Aan het begin van 12e eeuw stichten negen mannen een ridderorde, die spoedig diep ontzag afdwingt: de tempeliers, vrome monniken en meedogenloze strijders in één.
De orde bouwt in korte tijd een wijdvertakte organisatie op, die van het Midden-Oosten reikt tot in de uithoeken van Europa.

NU. In de al-Aqsamoskee zetelde het bestuur van de tempeliersorde.
1. Jeruzalem
De orde der tempeliers werd gesticht ter bescherming van het Heilige Land.
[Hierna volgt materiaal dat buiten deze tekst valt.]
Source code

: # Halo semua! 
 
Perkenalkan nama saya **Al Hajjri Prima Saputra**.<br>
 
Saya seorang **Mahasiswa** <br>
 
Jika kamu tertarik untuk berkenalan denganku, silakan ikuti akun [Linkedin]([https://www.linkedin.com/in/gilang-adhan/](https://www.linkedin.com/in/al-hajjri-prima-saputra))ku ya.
De orde had op de Tempelberg in Jeruzalem zijn eerste zetel.
In 1099 wist een leger christelijke boeren en ridders de heilige stad Jeruzalem te veroveren.
De zege in deze eerste kruistocht was compleet toen ze hun eigen koning kregen.
Maar al hadden ze de stad in handen, het Heilige Land werd door rovers geteisterd.
Negen Franse ridders, met de edelman Hugo van Payns voorop, vormden daarom in 1119 een orde van strijdvaardige monniken die pelgrims op hun reizen in het Midden-Oosten konden beschermen.
Tien jaar later stichtten deze vechtmonniken hun eerste hoofdzetel bij de al-Aqsamoskee aan de Tempelberg in Jeruzalem.
De orde noemde zich ‘Orde van de Arme Ridders van Christus van de Tempel van Salomo’, kortweg tempeliers.
Ze kozen hun hoofdzetel op de plek waar de tempel van de joodse koning Salomo gestaan had. In de oorspronkelijke tempel stond volgens de Bijbel de ark des verbonds met de stenen tafels van Mozes.
Eerst bestond de orde slechts uit de oorspronkelijke negen leden, waardoor de mensen later dachten dat de orde eigenlijk gesticht was om op die Tempelberg in het geheim naar de ark des verbonds te zoeken.
Daar werden in de 19e eeuw enkele verborgen gangen gevonden.
Na 1129 groeide de orde. Honderden ridders werden tot krijger opgeleid, en op de Tempelberg krioelde het van de mensen. Ze bouwden er kloosters en kerken en betrokken de al-Aqsamoskee als bestuurscentrum.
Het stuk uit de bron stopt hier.